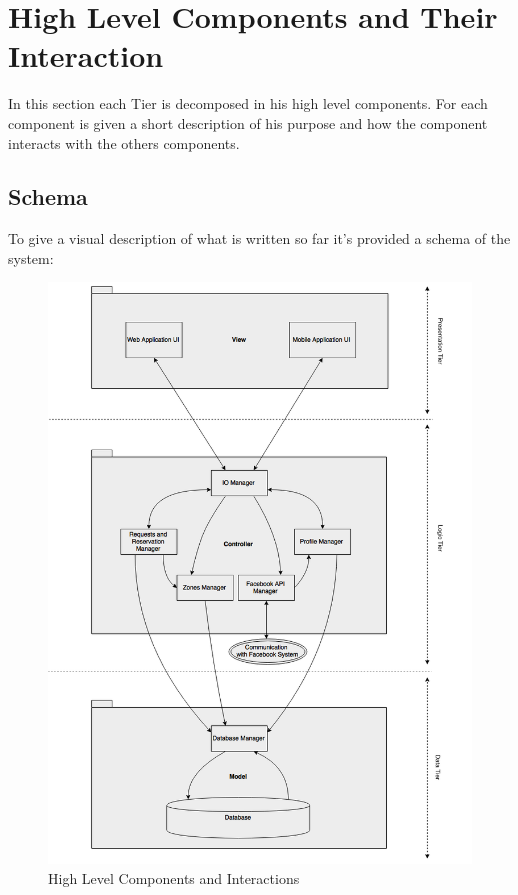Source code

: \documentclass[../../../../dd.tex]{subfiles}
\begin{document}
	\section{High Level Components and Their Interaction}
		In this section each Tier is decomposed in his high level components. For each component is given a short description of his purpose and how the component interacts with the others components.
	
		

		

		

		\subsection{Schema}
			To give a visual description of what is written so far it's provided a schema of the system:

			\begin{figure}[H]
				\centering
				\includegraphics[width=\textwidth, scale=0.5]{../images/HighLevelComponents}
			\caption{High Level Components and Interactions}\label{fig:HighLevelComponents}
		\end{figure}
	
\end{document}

==

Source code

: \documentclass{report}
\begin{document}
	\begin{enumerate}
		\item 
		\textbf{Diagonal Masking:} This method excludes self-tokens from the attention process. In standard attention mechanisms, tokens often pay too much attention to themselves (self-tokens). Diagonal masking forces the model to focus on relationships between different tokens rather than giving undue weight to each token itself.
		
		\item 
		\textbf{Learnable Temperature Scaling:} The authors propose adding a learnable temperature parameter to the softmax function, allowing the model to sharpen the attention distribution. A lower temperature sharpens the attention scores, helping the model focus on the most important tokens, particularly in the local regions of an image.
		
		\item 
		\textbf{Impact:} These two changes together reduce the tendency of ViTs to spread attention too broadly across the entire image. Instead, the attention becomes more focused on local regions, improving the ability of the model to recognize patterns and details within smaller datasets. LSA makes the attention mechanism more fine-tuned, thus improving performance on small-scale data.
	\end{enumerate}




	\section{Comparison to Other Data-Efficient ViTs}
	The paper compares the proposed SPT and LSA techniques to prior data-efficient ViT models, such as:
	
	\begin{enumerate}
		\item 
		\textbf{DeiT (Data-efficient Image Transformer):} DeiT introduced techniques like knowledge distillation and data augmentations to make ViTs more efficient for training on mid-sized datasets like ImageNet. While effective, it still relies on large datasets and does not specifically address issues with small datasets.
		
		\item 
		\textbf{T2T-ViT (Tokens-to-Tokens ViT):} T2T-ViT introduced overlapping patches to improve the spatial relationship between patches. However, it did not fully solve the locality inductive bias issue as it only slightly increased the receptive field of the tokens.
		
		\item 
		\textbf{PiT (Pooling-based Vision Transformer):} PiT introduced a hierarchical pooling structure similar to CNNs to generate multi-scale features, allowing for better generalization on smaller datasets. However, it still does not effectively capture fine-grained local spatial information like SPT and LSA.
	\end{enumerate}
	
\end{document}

__ACTIVITY__
Scan the entries above and show each line that contains the word "description".

__WRITTEN RESPONSE__
		In this section each Tier is decomposed in his high level components. For each component is given a short description of his purpose and how the component interacts with the others components.
			To give a visual description of what is written so far it's provided a schema of the system:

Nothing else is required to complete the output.